Global car market: sales resilient despite tariffs | articles

Export markets remain a key challenge for global carmakers, with the US in focus. Half of all cars sold there are built abroad, and in 2024, the top five exporters – Mexico, Japan, South Korea, Canada, and Germany – shipped over 7.4 million vehicles to the US.

Although tariffs have been reduced from the initial 25-27.5% for most car imports, the 15% rate is still a significant burden, which carmakers are unlikely to fully absorb in the medium term. Additionally, the significantly weakened dollar has made US car imports more expensive, compounding the pressure.

While tariffs on US car exports to regions like Europe will be removed, it’s disappointing that companies with major US production – such as BMW (which exported 225k mostly SUVs from the US) and Mercedes – won’t benefit from netting those exports.

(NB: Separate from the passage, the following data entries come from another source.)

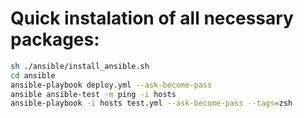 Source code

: # Quick instalation of all necessary packages:
```bash
sh ./ansible/install_ansible.sh
cd ansible
ansible-playbook deploy.yml --ask-become-pass
ansible ansible-test -m ping -i hosts
ansible-playbook -i hosts test.yml --ask-become-pass --tags=zsh
```
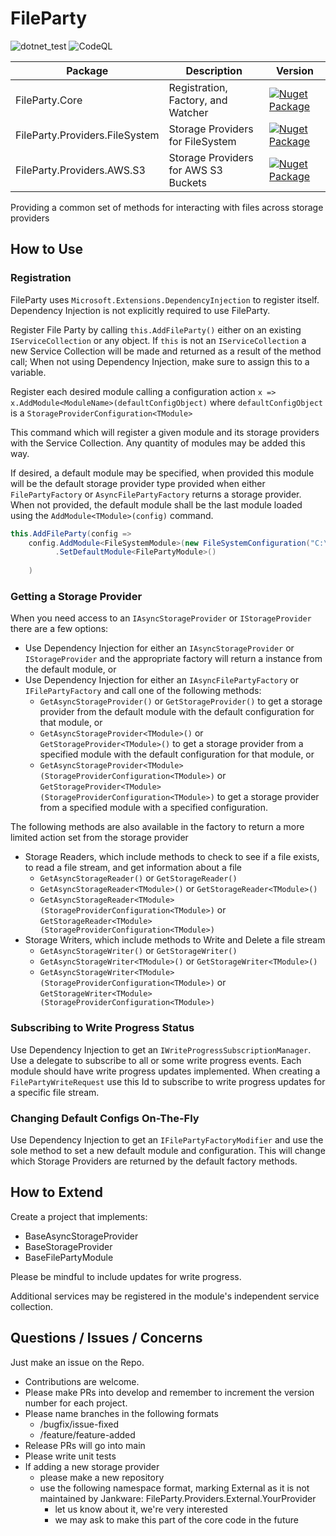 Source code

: # FileParty

![dotnet_test](https://github.com/JankwareDotCom/FileParty/workflows/dotnet_test/badge.svg)
![CodeQL](https://github.com/JankwareDotCom/FileParty/actions/workflows/codeql-analysis.yml/badge.svg)

| Package | Description | Version |
| ------- | ----------- | ------- |
|FileParty.Core|Registration, Factory, and Watcher|[![Nuget Package](https://badgen.net/nuget/v/FileParty.Core)](https://www.nuget.org/packages/FileParty.Core/)|
|FileParty.Providers.FileSystem|Storage Providers for FileSystem|[![Nuget Package](https://badgen.net/nuget/v/FileParty.Providers.FileSystem)](https://www.nuget.org/packages/FileParty.Providers.FileSystem/)|
|FileParty.Providers.AWS.S3|Storage Providers for AWS S3 Buckets|[![Nuget Package](https://badgen.net/nuget/v/FileParty.Providers.AWS.S3)](https://www.nuget.org/packages/FileParty.Providers.AWS.S3/)|

Providing a common set of methods for interacting with files across storage providers

## How to Use

### Registration

FileParty uses `Microsoft.Extensions.DependencyInjection` to register itself. Dependency Injection is not explicitly
required to use FileParty.

Register File Party by calling `this.AddFileParty()` either on an existing `IServiceCollection` or any object. If `this`
is not an `IServiceCollection`
a new Service Collection will be made and returned as a result of the method call; When not using Dependency Injection,
make sure to assign this to a variable.

Register each desired module calling a configuration action `x => x.AddModule<ModuleName>(defaultConfigObject)`
where `defaultConfigObject` is a `StorageProviderConfiguration<TModule>`

This command which will register a given module and its storage providers with the Service Collection. Any quantity of
modules may be added this way.

If desired, a default module may be specified, when provided this module will be the default storage provider type
provided when either
`FilePartyFactory` or `AsyncFilePartyFactory` returns a storage provider. When not provided, the default module shall be
the last module loaded using the
`AddModule<TModule>(config)` command.

```c#
this.AddFileParty(config => 
    config.AddModule<FileSystemModule>(new FileSystemConfiguration("C:\FilePartyBaseDirectory"))
          .SetDefaultModule<FilePartyModule>()
    
    )
```

### Getting a Storage Provider

When you need access to an `IAsyncStorageProvider` or `IStorageProvider` there are a few options:

- Use Dependency Injection for either an `IAsyncStorageProvider` or `IStorageProvider` and the appropriate factory will
  return a instance from the default module, or
- Use Dependency Injection for either an `IAsyncFilePartyFactory` or `IFilePartyFactory` and call one of the following
  methods:
    - `GetAsyncStorageProvider()` or `GetStorageProvider()` to get a storage provider from the default module with the
      default configuration for that module, or
    - `GetAsyncStorageProvider<TModule>()` or `GetStorageProvider<TModule>()` to get a storage provider from a specified
      module with the default configuration for that module, or
    - `GetAsyncStorageProvider<TModule>(StorageProviderConfiguration<TModule>)`
      or `GetStorageProvider<TModule>(StorageProviderConfiguration<TModule>)`
      to get a storage provider from a specified module with a specified configuration.

The following methods are also available in the factory to return a more limited action set from the storage provider

- Storage Readers, which include methods to check to see if a file exists, to read a file stream, and get information
  about a file
    - `GetAsyncStorageReader()` or `GetStorageReader()`
    - `GetAsyncStorageReader<TModule>()` or `GetStorageReader<TModule>()`
    - `GetAsyncStorageReader<TModule>(StorageProviderConfiguration<TModule>)`
      or `GetStorageReader<TModule>(StorageProviderConfiguration<TModule>)`
- Storage Writers, which include methods to Write and Delete a file stream
    - `GetAsyncStorageWriter()` or `GetStorageWriter()`
    - `GetAsyncStorageWriter<TModule>()` or `GetStorageWriter<TModule>()`
    - `GetAsyncStorageWriter<TModule>(StorageProviderConfiguration<TModule>)`
      or `GetStorageWriter<TModule>(StorageProviderConfiguration<TModule>)`

### Subscribing to Write Progress Status

Use Dependency Injection to get an `IWriteProgressSubscriptionManager`. Use a delegate to subscribe to all or some write
progress events. Each module should have write progress updates implemented. When creating a `FilePartyWriteRequest` use
this Id to subscribe to write progress updates for a specific file stream.

### Changing Default Configs On-The-Fly

Use Dependency Injection to get an `IFilePartyFactoryModifier` and use the sole method to set a new default module and
configuration. This will change which Storage Providers are returned by the default factory methods.

## How to Extend

Create a project that implements:

- BaseAsyncStorageProvider
- BaseStorageProvider
- BaseFilePartyModule

Please be mindful to include updates for write progress.

Additional services may be registered in the module's independent service collection.

## Questions / Issues / Concerns

Just make an issue on the Repo.

- Contributions are welcome.
- Please make PRs into develop and remember to increment the version number for each project.
- Please name branches in the following formats
    - /bugfix/issue-fixed
    - /feature/feature-added
- Release PRs will go into main
- Please write unit tests
- If adding a new storage provider
    - please make a new repository
    - use the following namespace format, marking External as it is not maintained by Jankware:
      FileParty.Providers.External.YourProvider
        - let us know about it, we're very interested
        - we may ask to make this part of the core code in the future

Between January and July 2025, US car prices hardly showed any increase, which indicates that carmakers are absorbing a significant portion of the cost in the short term. This is already evident in second-quarter company reports, with the world’s largest carmakers, including the big three American manufacturers GM, Stellantis and Ford, reporting multi-billion dollar impacts.

Fears of slowing sales, lingering trade policy uncertainty, and the 2021-23 price surge may be driving a more cautious pricing strategy.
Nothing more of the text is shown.